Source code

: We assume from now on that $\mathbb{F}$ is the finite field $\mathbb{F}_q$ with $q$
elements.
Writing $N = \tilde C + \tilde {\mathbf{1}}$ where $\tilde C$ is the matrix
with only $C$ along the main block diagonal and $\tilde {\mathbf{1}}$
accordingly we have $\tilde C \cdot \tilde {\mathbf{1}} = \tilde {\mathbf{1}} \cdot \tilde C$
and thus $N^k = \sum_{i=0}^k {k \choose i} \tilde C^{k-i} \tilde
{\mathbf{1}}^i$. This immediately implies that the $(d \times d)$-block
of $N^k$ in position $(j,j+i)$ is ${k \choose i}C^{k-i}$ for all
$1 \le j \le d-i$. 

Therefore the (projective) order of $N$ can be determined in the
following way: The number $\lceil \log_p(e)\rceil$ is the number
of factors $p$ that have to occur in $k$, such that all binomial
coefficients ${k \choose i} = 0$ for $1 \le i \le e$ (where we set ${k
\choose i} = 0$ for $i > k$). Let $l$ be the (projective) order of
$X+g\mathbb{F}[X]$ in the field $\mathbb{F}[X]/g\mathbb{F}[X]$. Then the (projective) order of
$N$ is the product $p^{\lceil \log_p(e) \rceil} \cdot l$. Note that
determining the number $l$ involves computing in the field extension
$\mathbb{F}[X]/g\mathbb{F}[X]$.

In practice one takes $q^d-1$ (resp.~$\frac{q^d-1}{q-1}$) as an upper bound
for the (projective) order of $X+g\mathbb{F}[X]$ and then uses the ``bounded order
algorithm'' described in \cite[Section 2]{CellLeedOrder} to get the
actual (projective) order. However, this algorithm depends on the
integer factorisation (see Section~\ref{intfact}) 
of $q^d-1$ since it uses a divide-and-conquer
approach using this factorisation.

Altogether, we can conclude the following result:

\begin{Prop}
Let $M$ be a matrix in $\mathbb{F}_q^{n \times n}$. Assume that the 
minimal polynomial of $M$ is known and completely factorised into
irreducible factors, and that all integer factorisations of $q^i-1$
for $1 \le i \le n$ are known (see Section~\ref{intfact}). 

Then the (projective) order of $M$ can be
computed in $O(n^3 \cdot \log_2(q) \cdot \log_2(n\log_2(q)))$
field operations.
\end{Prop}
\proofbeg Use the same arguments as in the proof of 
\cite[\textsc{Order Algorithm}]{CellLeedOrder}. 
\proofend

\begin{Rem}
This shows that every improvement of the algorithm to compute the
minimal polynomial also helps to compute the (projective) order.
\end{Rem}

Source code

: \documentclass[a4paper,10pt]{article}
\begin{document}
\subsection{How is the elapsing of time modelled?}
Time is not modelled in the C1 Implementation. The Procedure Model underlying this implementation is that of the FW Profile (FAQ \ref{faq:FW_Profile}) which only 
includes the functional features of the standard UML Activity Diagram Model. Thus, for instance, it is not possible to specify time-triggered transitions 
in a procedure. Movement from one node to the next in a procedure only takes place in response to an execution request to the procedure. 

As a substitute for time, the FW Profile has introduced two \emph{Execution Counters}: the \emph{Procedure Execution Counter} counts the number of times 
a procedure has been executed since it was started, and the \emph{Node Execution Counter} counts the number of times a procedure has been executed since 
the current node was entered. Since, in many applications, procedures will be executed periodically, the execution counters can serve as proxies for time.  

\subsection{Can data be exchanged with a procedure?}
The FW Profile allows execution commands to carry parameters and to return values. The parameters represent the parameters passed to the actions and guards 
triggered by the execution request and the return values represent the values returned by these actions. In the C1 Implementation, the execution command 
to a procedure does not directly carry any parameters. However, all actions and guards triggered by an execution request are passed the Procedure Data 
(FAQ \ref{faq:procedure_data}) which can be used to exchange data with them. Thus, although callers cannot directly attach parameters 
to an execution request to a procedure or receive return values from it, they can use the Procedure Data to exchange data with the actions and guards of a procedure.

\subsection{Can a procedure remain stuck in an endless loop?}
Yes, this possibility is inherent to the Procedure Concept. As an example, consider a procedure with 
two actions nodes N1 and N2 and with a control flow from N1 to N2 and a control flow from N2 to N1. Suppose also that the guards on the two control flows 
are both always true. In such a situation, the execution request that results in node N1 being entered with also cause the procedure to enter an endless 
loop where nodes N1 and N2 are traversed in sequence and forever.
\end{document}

▬▬▬

## [Your instructions]
Looking at the records above, return exactly the lines from the line with "includes the functional" to the line with "Yes, this possibility", both ends included.

## [Exercise solution]
includes the functional features of the standard UML Activity Diagram Model. Thus, for instance, it is not possible to specify time-triggered transitions 
in a procedure. Movement from one node to the next in a procedure only takes place in response to an execution request to the procedure. 

As a substitute for time, the FW Profile has introduced two \emph{Execution Counters}: the \emph{Procedure Execution Counter} counts the number of times 
a procedure has been executed since it was started, and the \emph{Node Execution Counter} counts the number of times a procedure has been executed since 
the current node was entered. Since, in many applications, procedures will be executed periodically, the execution counters can serve as proxies for time.  

\subsection{Can data be exchanged with a procedure?}
The FW Profile allows execution commands to carry parameters and to return values. The parameters represent the parameters passed to the actions and guards 
triggered by the execution request and the return values represent the values returned by these actions. In the C1 Implementation, the execution command 
to a procedure does not directly carry any parameters. However, all actions and guards triggered by an execution request are passed the Procedure Data 
(FAQ \ref{faq:procedure_data}) which can be used to exchange data with them. Thus, although callers cannot directly attach parameters 
to an execution request to a procedure or receive return values from it, they can use the Procedure Data to exchange data with the actions and guards of a procedure.

\subsection{Can a procedure remain stuck in an endless loop?}
Yes, this possibility is inherent to the Procedure Concept. As an example, consider a procedure with 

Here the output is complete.